The
Electronic Materials & Devices (EMD) Group at AFR conducts research
and development of advanced thin film materials for electronic device
applications as well as development of in-situ thin film metrology tools.
For over a decade, research at AFR has involved epitaxial growth of high
temperature superconductor (e.g., YBa2Cu3O7-x),
ferroelectric (e.g., Pb(Zr,Ti)O3, (Ba,Sr)TiO3), dielectric
(e.g., YSZ, CeO2, CaF2) and semiconductor (SiC) thin films
on various substrate materials including silicon wafers.
The
primary deposition technique at AFR is pulsed laser deposition (PLD).
In PLD, an intense pulsed laser beam (typically ultraviolet) is focused
onto a target resulting in a highly energetic plasma, the so-called plume, of
neutrals and ions which are directed onto a heated substrate.
The pulsed energy density at the target is the driving force for
effectively depositing materials containing elements with different vapor
pressures. Using the correct
process parameters (e.g., appropriate energy density range), PLD has an inherent
ability to maintain the target stoichiometry in the deposited film.
By virtue of its versatility and relative simplicity, PLD is a convenient
method for depositing multi-layer structures, in-situ, utilizing a movable,
multi-target holder.
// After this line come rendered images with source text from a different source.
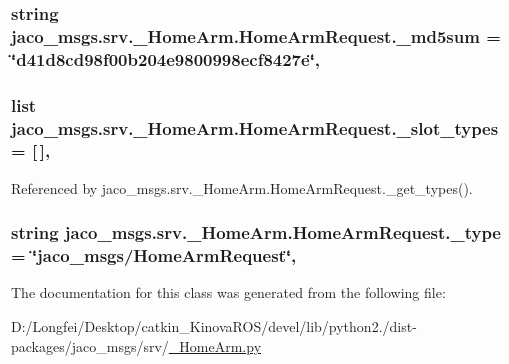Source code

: \subsubsection[{\texorpdfstring{\+\_\+md5sum}{_md5sum}}]{\setlength{\rightskip}{0pt plus 5cm}string jaco\+\_\+msgs.\+srv.\+\_\+\+Home\+Arm.\+Home\+Arm\+Request.\+\_\+md5sum = \char`\"{}d41d8cd98f00b204e9800998ecf8427e\char`\"{}\hspace{0.3cm}{\ttfamily [static]}, {\ttfamily [private]}}\hypertarget{classjaco__msgs_1_1srv_1_1__HomeArm_1_1HomeArmRequest_af76cc57fe2dc2076808cfcf95909f90d}{}\label{classjaco__msgs_1_1srv_1_1__HomeArm_1_1HomeArmRequest_af76cc57fe2dc2076808cfcf95909f90d}
\subsubsection[{\texorpdfstring{\+\_\+slot\+\_\+types}{_slot_types}}]{\setlength{\rightskip}{0pt plus 5cm}list jaco\+\_\+msgs.\+srv.\+\_\+\+Home\+Arm.\+Home\+Arm\+Request.\+\_\+slot\+\_\+types = \mbox{[}$\,$\mbox{]}\hspace{0.3cm}{\ttfamily [static]}, {\ttfamily [private]}}\hypertarget{classjaco__msgs_1_1srv_1_1__HomeArm_1_1HomeArmRequest_a408d6daf16c4b8e9c0ffef66989b7f4f}{}\label{classjaco__msgs_1_1srv_1_1__HomeArm_1_1HomeArmRequest_a408d6daf16c4b8e9c0ffef66989b7f4f}


Referenced by jaco\+\_\+msgs.\+srv.\+\_\+\+Home\+Arm.\+Home\+Arm\+Request.\+\_\+get\+\_\+types().

\subsubsection[{\texorpdfstring{\+\_\+type}{_type}}]{\setlength{\rightskip}{0pt plus 5cm}string jaco\+\_\+msgs.\+srv.\+\_\+\+Home\+Arm.\+Home\+Arm\+Request.\+\_\+type = \char`\"{}jaco\+\_\+msgs/{\bf Home\+Arm\+Request}\char`\"{}\hspace{0.3cm}{\ttfamily [static]}, {\ttfamily [private]}}\hypertarget{classjaco__msgs_1_1srv_1_1__HomeArm_1_1HomeArmRequest_ae2e02f83931caf1d32c6afbdc97821c0}{}\label{classjaco__msgs_1_1srv_1_1__HomeArm_1_1HomeArmRequest_ae2e02f83931caf1d32c6afbdc97821c0}


The documentation for this class was generated from the following file\+:\begin{DoxyCompactItemize}
\item 
D\+:/\+Longfei/\+Desktop/catkin\+\_\+\+Kinova\+R\+O\+S/devel/lib/python2./dist-\/packages/jaco\+\_\+msgs/srv/\hyperlink{__HomeArm_8py}{\+\_\+\+Home\+Arm.\+py}\end{DoxyCompactItemize}
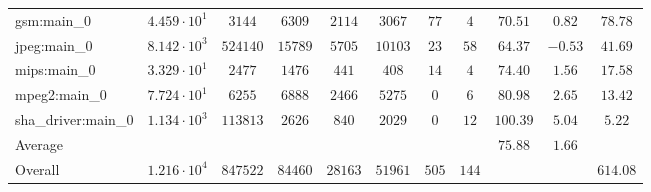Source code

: \begin{tabular}{|l|c|c|c|c|c|c|c|c|c|c|}
gsm:main\_0             & $ 4.459 \cdot 10^{1} $ & $ 3144   $ & $ 6309  $ & $ 2114  $ & $ 3067  $ & $ 77  $ & $ 4   $ & $ 70.51       $ & $ 0.82    $ & $ 78.78   $ \\
jpeg:main\_0            & $ 8.142 \cdot 10^{3} $ & $ 524140 $ & $ 15789 $ & $ 5705  $ & $ 10103 $ & $ 23  $ & $ 58  $ & $ 64.37       $ & $ -0.53   $ & $ 41.69   $ \\
mips:main\_0            & $ 3.329 \cdot 10^{1} $ & $ 2477   $ & $ 1476  $ & $ 441   $ & $ 408   $ & $ 14  $ & $ 4   $ & $ 74.40       $ & $ 1.56    $ & $ 17.58   $ \\
mpeg2:main\_0           & $ 7.724 \cdot 10^{1} $ & $ 6255   $ & $ 6888  $ & $ 2466  $ & $ 5275  $ & $ 0   $ & $ 6   $ & $ 80.98       $ & $ 2.65    $ & $ 13.42   $ \\
sha\_driver:main\_0     & $ 1.134 \cdot 10^{3} $ & $ 113813 $ & $ 2626  $ & $ 840   $ & $ 2029  $ & $ 0   $ & $ 12  $ & $ 100.39      $ & $ 5.04    $ & $ 5.22    $ \\
\hline
Average                 & $                    $ & $        $ & $       $ & $       $ & $       $ & $     $ & $     $ & $ 75.88       $ & $ 1.66    $ & $         $ \\
\hline
Overall                 & $ 1.216 \cdot 10^{4} $ & $ 847522 $ & $ 84460 $ & $ 28163 $ & $ 51961 $ & $ 505 $ & $ 144 $ & $             $ & $         $ & $ 614.08  $ \\
\hline
\end{tabular}
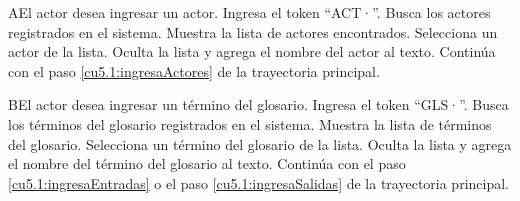  \begin{UCtrayectoriaA}{A}{El actor desea ingresar un actor.}
 	\UCpaso[\UCactor] Ingresa el token ``ACT·''.
 	\UCpaso[\UCsist] Busca los actores registrados en el sistema. 
 	\UCpaso[\UCsist] Muestra la lista de actores encontrados.
 	\UCpaso[\UCactor] Selecciona un actor de la lista.
  	\UCpaso[\UCsist] Oculta la lista y agrega el nombre del actor al texto.
    \UCpaso[] Continúa con el paso \ref{cu5.1:ingresaActores} de la trayectoria principal.
 \end{UCtrayectoriaA}
 \begin{UCtrayectoriaA}{B}{El actor desea ingresar un término del glosario.}
 	\UCpaso[\UCactor] Ingresa el token ``GLS·''.	
 	\UCpaso[\UCsist] Busca los términos del glosario registrados en el sistema. 
 	\UCpaso[\UCsist] Muestra la lista de términos del glosario.
 	\UCpaso[\UCactor] Selecciona un término del glosario de la lista.
  	\UCpaso[\UCsist] Oculta la lista y agrega el nombre del término del glosario al texto.
    \UCpaso[] Continúa con el paso \ref{cu5.1:ingresaEntradas} o el paso \ref{cu5.1:ingresaSalidas} de la trayectoria principal.
 \end{UCtrayectoriaA}

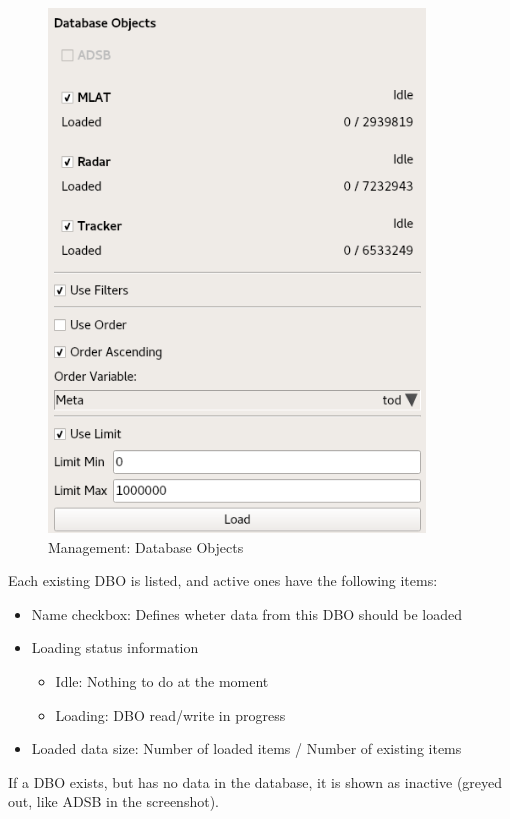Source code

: \documentclass[10pt,letterpaper,extrafontsizes]{memoir}
\begin{document}
\begin{figure}[H]
  \center
    \includegraphics[width=10cm]{../screenshots/management_dbos.png}
  \caption{Management: Database Objects}
  \label{fig:management_objects}
\end{figure}

Each existing DBO is listed, and active ones have the following items:

\begin{itemize}
 \item Name checkbox: Defines wheter data from this DBO should be loaded
 \item Loading status information
  \begin{itemize}
  \item Idle: Nothing to do at the moment
  \item Loading: DBO read/write in progress
  \end{itemize}
 \item Loaded data size: Number of loaded items / Number of existing items
\end{itemize}

If a DBO exists, but has no data in the database, it is shown as inactive (greyed out, like ADSB in the screenshot).\\
\end{document}
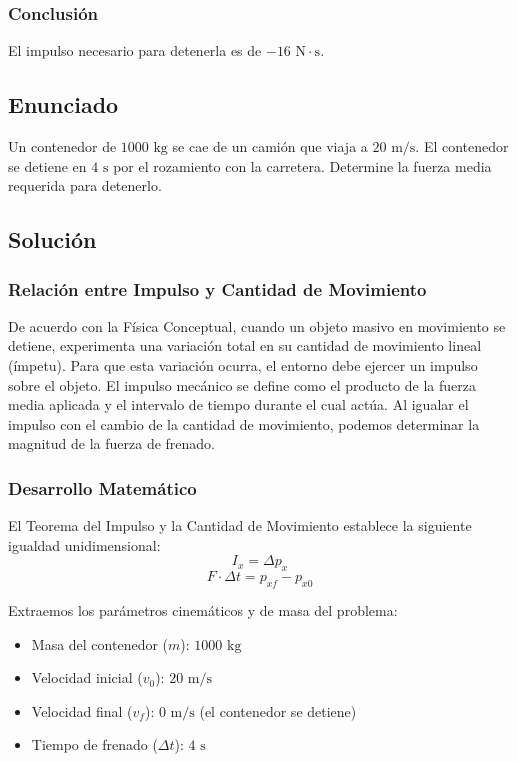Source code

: \documentclass{article}
\begin{document}
\subsubsection*{Conclusión}
El impulso necesario para detenerla es de $-16 \text{ N}\cdot\text{s}$.

\newpage

\subsection*{Enunciado}
Un contenedor de $1000 \text{ kg}$ se cae de un camión que viaja a $20 \text{ m/s}$. El contenedor se detiene en $4 \text{ s}$ por el rozamiento con la carretera. Determine la fuerza media requerida para detenerlo.

\subsection*{Solución}

\subsubsection*{Relación entre Impulso y Cantidad de Movimiento}
De acuerdo con la Física Conceptual, cuando un objeto masivo en movimiento se detiene, experimenta una variación total en su cantidad de movimiento lineal (ímpetu). Para que esta variación ocurra, el entorno debe ejercer un impulso sobre el objeto. El impulso mecánico se define como el producto de la fuerza media aplicada y el intervalo de tiempo durante el cual actúa. Al igualar el impulso con el cambio de la cantidad de movimiento, podemos determinar la magnitud de la fuerza de frenado.

\subsubsection*{Desarrollo Matemático}
El Teorema del Impulso y la Cantidad de Movimiento establece la siguiente igualdad unidimensional:
$$I_x = \Delta p_x$$
$$F \cdot \Delta t = p_{xf} - p_{x0}$$

Extraemos los parámetros cinemáticos y de masa del problema:
\begin{itemize}
    \item Masa del contenedor ($m$): $1000 \text{ kg}$
    \item Velocidad inicial ($v_0$): $20 \text{ m/s}$
    \item Velocidad final ($v_f$): $0 \text{ m/s}$ (el contenedor se detiene)
    \item Tiempo de frenado ($\Delta t$): $4 \text{ s}$
\end{itemize}
\end{document}
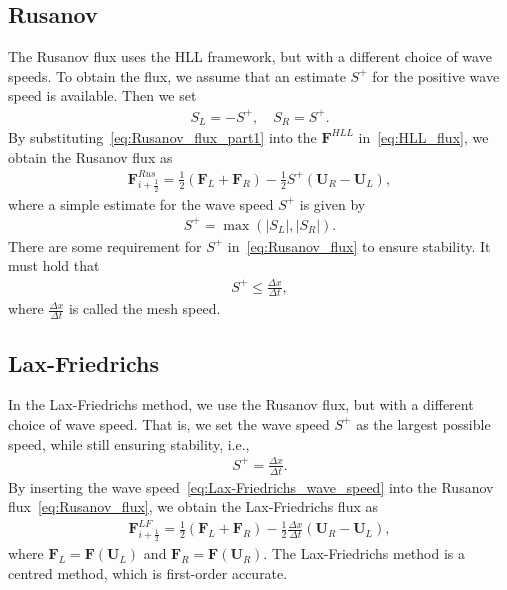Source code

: \subsection*{Rusanov}
The Rusanov flux uses the HLL framework, but with a different choice of wave speeds.
To obtain the flux, we assume that an estimate $S^+$ for the positive wave speed is available.
Then we set 
\begin{align}\label{eq:Rusanov_flux_part1}
    S_L = -S^+, \quad S_R = S^+.
\end{align}
By substituting~\eqref{eq:Rusanov_flux_part1} into the $\mathbf{F}^{HLL}$ in~\eqref{eq:HLL_flux}, we obtain the Rusanov flux as
\begin{align}\label{eq:Rusanov_flux}
    \mathbf{F}_{i+\frac{1}{2}}^{Rus} = \frac{1}{2} \left( \mathbf{F}_{L} + \mathbf{F}_{R}  \right)
    - \frac{1}{2} S^+ \left( \mathbf{U}_R - \mathbf{U}_L \right),
\end{align}
where a simple estimate for the wave speed $S^+$ is given by
\begin{align*}
    S^+ = \max ( |S_L|, |S_R|).
\end{align*}
There are some requirement for $S^+$ in~\eqref{eq:Rusanov_flux} to ensure stability.
It must hold that 
\begin{align*}
    S^+ \leq \frac{\Delta x}{\Delta t},
\end{align*}
where $\frac{\Delta x}{\Delta t}$ is called the mesh speed.

\subsection*{Lax-Friedrichs}
In the Lax-Friedrichs method, we use the Rusanov flux, but with a different choice of wave speed.
That is, we set the wave speed $S^+$ as the largest possible speed, while still ensuring stability, i.e.,
\begin{align}\label{eq:Lax-Friedrichs_wave_speed}
    S^+ = \frac{\Delta x}{\Delta t}.
\end{align}
By inserting the wave speed~\eqref{eq:Lax-Friedrichs_wave_speed} into the Rusanov flux~\eqref{eq:Rusanov_flux}, we obtain the Lax-Friedrichs flux as
\begin{align*}
    \mathbf{F}_{i+\frac{1}{2}}^{LF} = \frac{1}{2} \left( {\mathbf{F}}_{L} + {\mathbf{F}}_{R} \right) - \frac{1}{2} \frac{\Delta x}{\Delta t} \left( \mathbf{U}_R - \mathbf{U}_L \right),
\end{align*}
where $\mathbf{F}_L = \mathbf{F}(\mathbf{U}_L)$ and $\mathbf{F}_R = \mathbf{F}(\mathbf{U}_R)$.
The Lax-Friedrichs method is a centred method, which is first-order accurate.


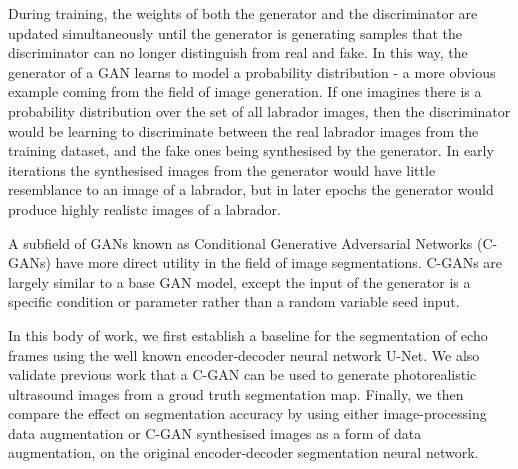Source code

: During training, the weights of both the generator and the discriminator are
updated simultaneously until the generator is generating samples that the
discriminator can no longer distinguish from real and fake. In this way, the
generator of a GAN learns to model a probability distribution - a more obvious
example coming from the field of image generation. If one imagines
there is a probability distribution over the set of all labrador images, then the
discriminator would be learning to discriminate between the real labrador images
from the training dataset, and the fake ones being synthesised by the generator.
In early iterations the synthesised images from the generator would have little
resemblance to an image of a labrador, but in later epochs the generator would
produce highly realistc images of a labrador. \newline

A subfield of GANs known as Conditional Generative Adversarial Networks (C-GANs)
have more direct utility in the field of image segmentations. C-GANs are largely
similar to a base GAN model, except the input of the generator is a specific
condition or parameter rather than a random variable seed input. \newline

In this body of work, we first establish a baseline for the segmentation of echo
frames using the well known encoder-decoder neural network U-Net. We also
validate previous work that a C-GAN can be used to generate photorealistic
ultrasound images from a groud truth segmentation map. Finally, we then compare
the effect on segmentation accuracy by using either image-processing data augmentation
or C-GAN synthesised images as a form of data augmentation, on the original
encoder-decoder segmentation neural network.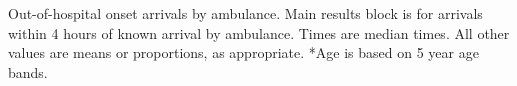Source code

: \begin{frame}
\tiny
Out-of-hospital onset arrivals by ambulance. Main results block is for arrivals within 4 hours of known arrival by ambulance. Times are median times. All other values are means or proportions, as appropriate. *Age is based on 5 year age bands.

\end{frame}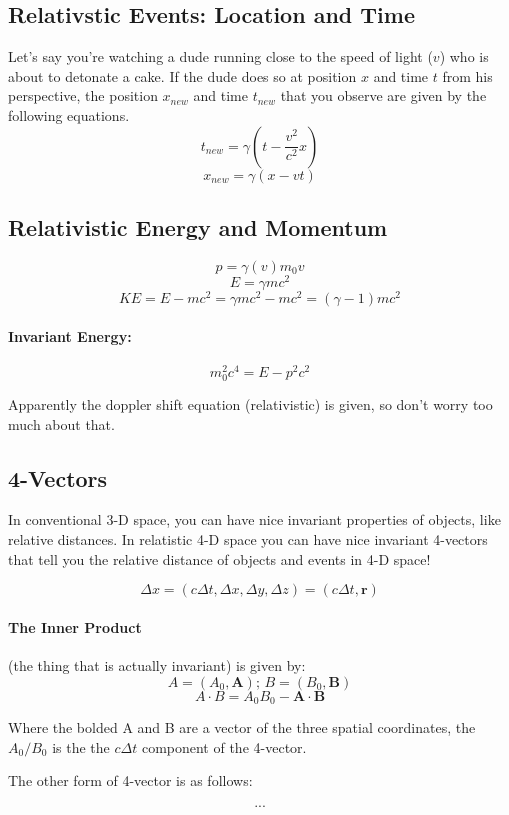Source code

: \documentclass[a4paper,12pt]{report}
\begin{document}
\subsection{Relativstic Events: Location and Time}
Let's say you're watching a dude running close to the speed of light ($v$) who is about to detonate a cake. If the dude does so at 
position $x$ and time $t$ from his perspective, the position $x_{new}$ and time $t_{new}$ that you observe are given by the following 
equations.
$$t_{new}=\gamma(t-\frac{v^2}{c^2}x)$$
$$x_{new}=\gamma(x-vt)$$

\subsection{Relativistic Energy and Momentum}
$$p=\gamma(v)m_0v$$
$$E = \gamma mc^2$$
$$KE=E-mc^2=\gamma mc^2-mc^2=(\gamma-1)mc^2$$

\paragraph{Invariant Energy: }
$$m_0^2c^4=E-p^2c^2$$

Apparently the doppler shift equation (relativistic) is given, so don't worry too much about that.

\subsection{4-Vectors}
In conventional 3-D space, you can have nice invariant properties of objects, like relative distances. In relatistic 4-D space 
you can have nice invariant 4-vectors that tell you the relative distance of objects and events in 4-D space!

$$\Delta x = (c\Delta t,\Delta x, \Delta y, \Delta z) = (c\Delta t, \pmb{r})$$

\paragraph{The Inner Product} (the thing that is actually invariant) is given by: 
$$A = (A_0, \pmb{A}); \, B = (B_0, \pmb{B})$$
$$A\cdot B=A_0B_0 - \pmb{A}\cdot \pmb{B}$$

Where the bolded A and B are a vector of the three spatial coordinates, the $A_0/B_0$ is the the $c\Delta t$ component of the 4-vector.

The other form of 4-vector is as follows: 

$$...$$
\end{document}
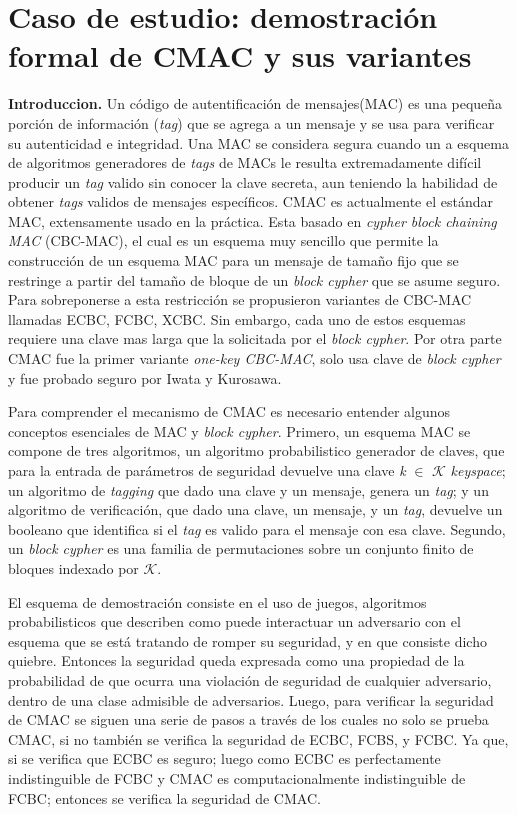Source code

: \documentclass[runningheads]{llncs}
\begin{document}
\section{Caso de estudio: demostración formal de CMAC y sus variantes}
\textbf{Introduccion.} Un código de autentificación de mensajes(MAC) es una pequeña porción de información (\textit{tag}) que se agrega a un mensaje y se usa para verificar su autenticidad e integridad. Una MAC se considera segura cuando un a esquema de algoritmos generadores de \textit{tags} de MACs le resulta extremadamente difícil producir un \textit{tag} valido sin conocer la clave secreta, aun teniendo la habilidad de obtener \textit{tags} validos de mensajes específicos. CMAC es actualmente el estándar MAC, extensamente usado en la práctica. Esta basado en \textit{cypher block chaining MAC} (CBC-MAC), el cual es un esquema muy sencillo que permite la construcción de un esquema MAC para un mensaje de tamaño fijo que se restringe a partir del tamaño de bloque de un \textit{block cypher} que se asume seguro. Para sobreponerse a esta restricción se propusieron variantes de CBC-MAC llamadas ECBC, FCBC, XCBC. Sin embargo, cada uno de estos esquemas requiere una clave mas larga que la solicitada por el \textit{block cypher}. Por otra parte CMAC fue la primer variante \textit{one-key CBC-MAC}, solo usa clave de \textit{block cypher} y fue probado seguro por Iwata y Kurosawa.

Para comprender el mecanismo de CMAC es necesario entender algunos conceptos esenciales de MAC y \textit{block cypher}. Primero, un esquema MAC se compone de tres algoritmos, un algoritmo probabilistico generador de claves, que para la entrada de parámetros de seguridad devuelve una clave \textit{k} $\in$ $\mathcal{K}$ \textit{keyspace}; un algoritmo de \textit{tagging} que dado una clave y un mensaje, genera un \textit{tag}; y un algoritmo de verificación, que dado una clave, un mensaje, y un \textit{tag}, devuelve un booleano que identifica si el \textit{tag} es valido para el mensaje con esa clave. Segundo, un \textit{block cypher} es una familia de permutaciones sobre un conjunto finito de bloques indexado por $\mathcal{K}$.

El esquema de demostración consiste en el uso de juegos, algoritmos probabilisticos que describen como puede interactuar un adversario con el esquema que se está tratando de romper su seguridad, y en que consiste dicho quiebre. Entonces la seguridad queda expresada como una propiedad de la probabilidad de que ocurra una violación de seguridad de cualquier adversario, dentro de una clase admisible de adversarios. Luego, para verificar la seguridad de CMAC se siguen una serie de pasos a través de los cuales no solo se prueba CMAC, si no también se verifica la seguridad de ECBC, FCBS, y FCBC. Ya que, si se verifica que ECBC es seguro; luego como ECBC es perfectamente indistinguible de FCBC y CMAC es computacionalmente indistinguible de FCBC; entonces se verifica la seguridad de CMAC.
\end{document}
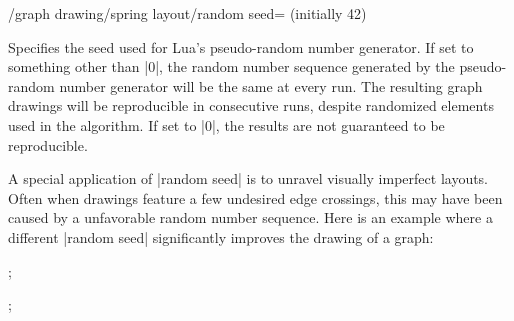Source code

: \begin{key}{/graph drawing/spring layout/random seed= 
  (initially 42)}
  
  Specifies the seed used for Lua's pseudo-random number generator. If
  set to something other than |0|, the random number sequence generated
  by the pseudo-random number generator will be the same at every run.
  The resulting graph drawings will be reproducible in consecutive runs,
  despite randomized elements used in the algorithm.
  If set to |0|, the results are not guaranteed to be reproducible.
  
  A special application of |random seed| is to unravel visually
  imperfect layouts. Often when drawings feature a few undesired edge
  crossings, this may have been caused by a unfavorable random number
  sequence. Here is an example where a different |random seed| 
  significantly improves the drawing of a graph:
  \begin{codeexample}[width=6.0cm]
\tikz {};

\tikz {};
  \end{codeexample}
%
\end{key}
Although PLD
has not emerged as a mainstream technique for commercial thin film deposition,
it is widely regarded as an excellent research tool for rapidly exploring thin
film materials and structures.
Two
PLD chambers are available at AFR for deposition of a wide variety of materials.
The first is a turbomolecular-pumped system configured for PLD of up to
five materials in-situ in a single deposition routine.
The second is a hybrid system for deposition of thin film materials by
PLD and/or thermal evaporation.